### Problem to work on
Your answer should consist only of the records, copied exactly, with the images removed.

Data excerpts
──────

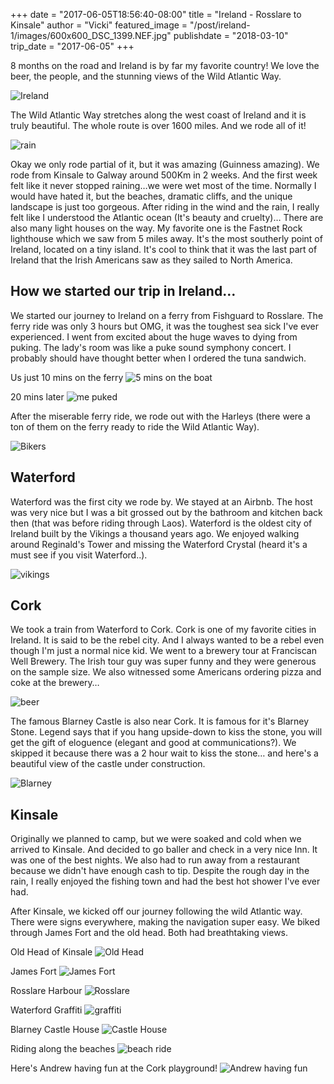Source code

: +++
date = "2017-06-05T18:56:40-08:00"
title = "Ireland - Rosslare to Kinsale"
author = "Vicki"
featured_image = "/post/ireland-1/images/600x600_DSC_1399.NEF.jpg"
publishdate = "2018-03-10"
trip_date = "2017-06-05"
+++

8 months on the road and Ireland is by far my favorite country! We love the beer, the people, and the stunning views of the Wild Atlantic Way. <!--more-->

![Ireland](images/600x600_Ireland.png)

The Wild Atlantic Way stretches along the west coast of Ireland and it is truly beautiful. The whole route is over 1600 miles. And we rode all of it!

![rain](images/600x600_DSC_1303.NEF.jpg)

Okay we only rode partial of it, but it was amazing (Guinness amazing). We rode from Kinsale to Galway around 500Km in 2 weeks. And the first week felt like it never stopped raining…we were wet most of the time. Normally I would have hated it, but the beaches, dramatic cliffs, and the unique landscape is just too gorgeous. After riding in the wind and the rain, I really felt like I understood the Atlantic ocean (It's beauty and cruelty)… There are also many light houses on the way. My favorite one is the Fastnet Rock lighthouse which we saw from 5 miles away. It's the most southerly point of Ireland, located on a tiny island. It's cool to think that it was the last part of Ireland that the Irish Americans saw as they sailed to North America. 

## How we started our trip in Ireland…

We started our journey to Ireland on a ferry from Fishguard to Rosslare. The ferry ride was only 3 hours but OMG, it was the toughest sea sick I've ever experienced. I went from excited about the huge waves to dying from puking. The lady's room was like a puke sound symphony concert. I probably should have thought better when I ordered the tuna sandwich. 

Us just 10 mins on the ferry
![5 mins on the boat](images/600x600_IMG_0561.JPG)

20 mins later
![me puked](images/600x600_IMG_0563.JPG)

After the miserable ferry ride, we rode out with the Harleys (there were a ton of them on the ferry ready to ride the Wild Atlantic Way).

![Bikers](images/600x600_IMG_0564.JPG)

## Waterford 

Waterford was the first city we rode by. We stayed at an Airbnb. The host was very nice but I was a bit grossed out by the bathroom and kitchen back then (that was before riding through Laos). Waterford is the oldest city of Ireland built by the Vikings a thousand years ago. We enjoyed walking around Reginald's Tower and missing the Waterford Crystal (heard it's a must see if you visit Waterford..). 

![vikings](images/600x600_IMG_0582.JPG)

## Cork 

We took a train from Waterford to Cork. Cork is one of my favorite cities in Ireland. It is said to be the rebel city. And I always wanted to be a rebel even though I'm just a normal nice kid. We went to a brewery tour at Franciscan Well Brewery. The Irish tour guy was super funny and they were generous on the sample size. We also witnessed some Americans ordering pizza and coke at the brewery… 

![beer](images/600x600_IMG_0605.JPG)

The famous Blarney Castle is also near Cork. It is famous for it's Blarney Stone. Legend says that if you hang upside-down to kiss the stone, you will get the gift of eloguence (elegant and good at communications?). We skipped it because there was a 2 hour wait to kiss the stone… and here's a beautiful view of the castle under construction.

![Blarney](images/600x600_DSC_1360.NEF.jpg)

## Kinsale 

Originally we planned to camp, but we were soaked and cold when we arrived to Kinsale. And decided to go baller and check in a very nice Inn. It was one of the best nights. We also had to run away from a restaurant because we didn't have enough cash to tip. Despite the rough day in the rain, I really enjoyed the fishing town and had the best hot shower I've ever had. 

After Kinsale, we kicked off our journey following the wild Atlantic way. There were signs everywhere, making the navigation super easy. We biked through James Fort and the old head. Both had breathtaking views. 

Old Head of Kinsale
![Old Head](images/600x600_DSC_1385.NEF.jpg)

James Fort
![James Fort](images/600x600_DSC_1373.NEF.jpg)

Rosslare Harbour
![Rosslare](images/600x600_IMG_0568.JPG)

Waterford Graffiti
![graffiti](images/600x600_IMG_0581.JPG)

Blarney Castle House
![Castle House](images/600x600_IMG_0636.JPG)

Riding along the beaches 
![beach ride](images/600x600_DSC_1399.NEF.jpg)

Here's Andrew having fun at the Cork playground! 
![Andrew having fun](images/600x600_DSC_1334.NEF.jpg)

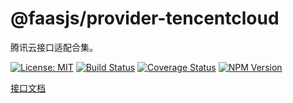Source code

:# @faasjs/provider-tencentcloud

腾讯云接口适配合集。

[![License: MIT](https://img.shields.io/npm/l/@faasjs/provider-tencentcloud.svg)](https://github.com/faasjs/provider-tencentcloud/blob/master/LICENSE)
[![Build Status](https://img.shields.io/travis/com/faasjs/provider-tencentcloud.svg)](https://travis-ci.com/faasjs/provider-tencentcloud)
[![Coverage Status](https://img.shields.io/codecov/c/github/faasjs/provider-tencentcloud.svg)](https://codecov.io/gh/faasjs/provider-tencentcloud)
[![NPM Version](https://img.shields.io/npm/v/@faasjs/provider-tencentcloud.svg)](https://www.npmjs.com/package/@faasjs/provider-tencentcloud)

[接口文档](https://github.com/faasjs/provider-tencentcloud/blob/master/API.md)
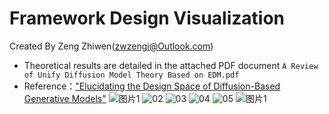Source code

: # Framework Design Visualization

Created By Zeng Zhiwen(zwzengi@Outlook.com)

- Theoretical results are detailed in the attached PDF document `A Review of Unify Diffusion Model Theory Based on EDM.pdf`
-  Reference：["Elucidating the Design Space of Diffusion-Based Generative Models"](https://arxiv.org/abs/2206.00364)
![图片1](https://github.com/user-attachments/assets/3f60b219-7c79-4478-ab98-bfed2e04f32c)
![02](https://github.com/user-attachments/assets/99083ad3-804f-4aef-9843-f9622a4ecfb0)
![03](https://github.com/user-attachments/assets/462fae6f-3db4-44f5-87d5-c7b009c0e37f)
![04](https://github.com/user-attachments/assets/bc02dc91-c19c-4206-9a65-946f637d9d6c)
![05](https://github.com/user-attachments/assets/55b13dc6-5b3b-4f0b-bff2-7c211926036e)
![图片1](https://github.com/user-attachments/assets/dc6689fb-9eb3-443b-b341-35224fda1597)

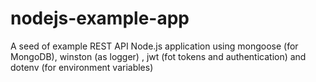 # nodejs-example-app
A seed of example REST API Node.js application using mongoose (for MongoDB), winston (as logger) , jwt (fot tokens and authentication) and dotenv (for environment variables)
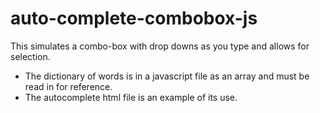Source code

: # auto-complete-combobox-js
This simulates a combo-box with drop downs as you type and allows for selection.

* The dictionary of words is in a javascript file as an array and must be read in for reference.
* The autocomplete html file is an example of its use.
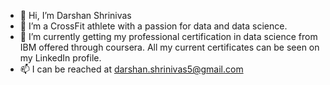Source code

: - 👋 Hi, I’m Darshan Shrinivas
- 👀 I’m a CrossFit athlete with a passion for data and data science. 
- 🌱 I’m currently getting my professional certification in data science from IBM offered through coursera. All my current certificates can be seen on my LinkedIn profile.
- 📫 I can be reached at darshan.shrinivas5@gmail.com

<!---
darshan-shrinivas/darshan-shrinivas is a ✨ special ✨ repository because its `README.md` (this file) appears on your GitHub profile.
You can click the Preview link to take a look at your changes.
--->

──────

### Solution
Source code

: +++
date = "2017-06-05T18:56:40-08:00"
title = "Ireland - Rosslare to Kinsale"
author = "Vicki"
featured_image = "/post/ireland-1/images/600x600_DSC_1399.NEF.jpg"
publishdate = "2018-03-10"
trip_date = "2017-06-05"
+++

8 months on the road and Ireland is by far my favorite country! We love the beer, the people, and the stunning views of the Wild Atlantic Way. <!--more-->

![Ireland](images/600x600_Ireland.png)

The Wild Atlantic Way stretches along the west coast of Ireland and it is truly beautiful. The whole route is over 1600 miles. And we rode all of it!

![rain](images/600x600_DSC_1303.NEF.jpg)

Okay we only rode partial of it, but it was amazing (Guinness amazing). We rode from Kinsale to Galway around 500Km in 2 weeks. And the first week felt like it never stopped raining…we were wet most of the time. Normally I would have hated it, but the beaches, dramatic cliffs, and the unique landscape is just too gorgeous. After riding in the wind and the rain, I really felt like I understood the Atlantic ocean (It's beauty and cruelty)… There are also many light houses on the way. My favorite one is the Fastnet Rock lighthouse which we saw from 5 miles away. It's the most southerly point of Ireland, located on a tiny island. It's cool to think that it was the last part of Ireland that the Irish Americans saw as they sailed to North America. 

## How we started our trip in Ireland…

We started our journey to Ireland on a ferry from Fishguard to Rosslare. The ferry ride was only 3 hours but OMG, it was the toughest sea sick I've ever experienced. I went from excited about the huge waves to dying from puking. The lady's room was like a puke sound symphony concert. I probably should have thought better when I ordered the tuna sandwich. 

Us just 10 mins on the ferry
![5 mins on the boat](images/600x600_IMG_0561.JPG)

20 mins later
![me puked](images/600x600_IMG_0563.JPG)

After the miserable ferry ride, we rode out with the Harleys (there were a ton of them on the ferry ready to ride the Wild Atlantic Way).

![Bikers](images/600x600_IMG_0564.JPG)

## Waterford 

Waterford was the first city we rode by. We stayed at an Airbnb. The host was very nice but I was a bit grossed out by the bathroom and kitchen back then (that was before riding through Laos). Waterford is the oldest city of Ireland built by the Vikings a thousand years ago. We enjoyed walking around Reginald's Tower and missing the Waterford Crystal (heard it's a must see if you visit Waterford..). 

![vikings](images/600x600_IMG_0582.JPG)

## Cork 

We took a train from Waterford to Cork. Cork is one of my favorite cities in Ireland. It is said to be the rebel city. And I always wanted to be a rebel even though I'm just a normal nice kid. We went to a brewery tour at Franciscan Well Brewery. The Irish tour guy was super funny and they were generous on the sample size. We also witnessed some Americans ordering pizza and coke at the brewery… 

![beer](images/600x600_IMG_0605.JPG)

The famous Blarney Castle is also near Cork. It is famous for it's Blarney Stone. Legend says that if you hang upside-down to kiss the stone, you will get the gift of eloguence (elegant and good at communications?). We skipped it because there was a 2 hour wait to kiss the stone… and here's a beautiful view of the castle under construction.

![Blarney](images/600x600_DSC_1360.NEF.jpg)

## Kinsale 

Originally we planned to camp, but we were soaked and cold when we arrived to Kinsale. And decided to go baller and check in a very nice Inn. It was one of the best nights. We also had to run away from a restaurant because we didn't have enough cash to tip. Despite the rough day in the rain, I really enjoyed the fishing town and had the best hot shower I've ever had. 

After Kinsale, we kicked off our journey following the wild Atlantic way. There were signs everywhere, making the navigation super easy. We biked through James Fort and the old head. Both had breathtaking views. 

Old Head of Kinsale
![Old Head](images/600x600_DSC_1385.NEF.jpg)

James Fort
![James Fort](images/600x600_DSC_1373.NEF.jpg)

Rosslare Harbour
![Rosslare](images/600x600_IMG_0568.JPG)

Waterford Graffiti
![graffiti](images/600x600_IMG_0581.JPG)

Blarney Castle House
![Castle House](images/600x600_IMG_0636.JPG)

Riding along the beaches 
![beach ride](images/600x600_DSC_1399.NEF.jpg)

Here's Andrew having fun at the Cork playground! 
![Andrew having fun](images/600x600_DSC_1334.NEF.jpg)

Source code

:# @faasjs/provider-tencentcloud

腾讯云接口适配合集。

[![License: MIT](https://img.shields.io/npm/l/@faasjs/provider-tencentcloud.svg)](https://github.com/faasjs/provider-tencentcloud/blob/master/LICENSE)
[![Build Status](https://img.shields.io/travis/com/faasjs/provider-tencentcloud.svg)](https://travis-ci.com/faasjs/provider-tencentcloud)
[![Coverage Status](https://img.shields.io/codecov/c/github/faasjs/provider-tencentcloud.svg)](https://codecov.io/gh/faasjs/provider-tencentcloud)
[![NPM Version](https://img.shields.io/npm/v/@faasjs/provider-tencentcloud.svg)](https://www.npmjs.com/package/@faasjs/provider-tencentcloud)

[接口文档](https://github.com/faasjs/provider-tencentcloud/blob/master/API.md)
Source code

: # Framework Design Visualization

Created By Zeng Zhiwen(zwzengi@Outlook.com)

- Theoretical results are detailed in the attached PDF document `A Review of Unify Diffusion Model Theory Based on EDM.pdf`
-  Reference：["Elucidating the Design Space of Diffusion-Based Generative Models"](https://arxiv.org/abs/2206.00364)
![图片1](https://github.com/user-attachments/assets/3f60b219-7c79-4478-ab98-bfed2e04f32c)
![02](https://github.com/user-attachments/assets/99083ad3-804f-4aef-9843-f9622a4ecfb0)
![03](https://github.com/user-attachments/assets/462fae6f-3db4-44f5-87d5-c7b009c0e37f)
![04](https://github.com/user-attachments/assets/bc02dc91-c19c-4206-9a65-946f637d9d6c)
![05](https://github.com/user-attachments/assets/55b13dc6-5b3b-4f0b-bff2-7c211926036e)
![图片1](https://github.com/user-attachments/assets/dc6689fb-9eb3-443b-b341-35224fda1597)

 # nodejs-example-app
A seed of example REST API Node.js application using mongoose (for MongoDB), winston (as logger) , jwt (fot tokens and authentication) and dotenv (for environment variables)
Source code

: # auto-complete-combobox-js
This simulates a combo-box with drop downs as you type and allows for selection.

* The dictionary of words is in a javascript file as an array and must be read in for reference.
* The autocomplete html file is an example of its use.
Source code

: - 👋 Hi, I’m Darshan Shrinivas
- 👀 I’m a CrossFit athlete with a passion for data and data science. 
- 🌱 I’m currently getting my professional certification in data science from IBM offered through coursera. All my current certificates can be seen on my LinkedIn profile.
- 📫 I can be reached at darshan.shrinivas5@gmail.com

<!---
darshan-shrinivas/darshan-shrinivas is a ✨ special ✨ repository because its `README.md` (this file) appears on your GitHub profile.
You can click the Preview link to take a look at your changes.
--->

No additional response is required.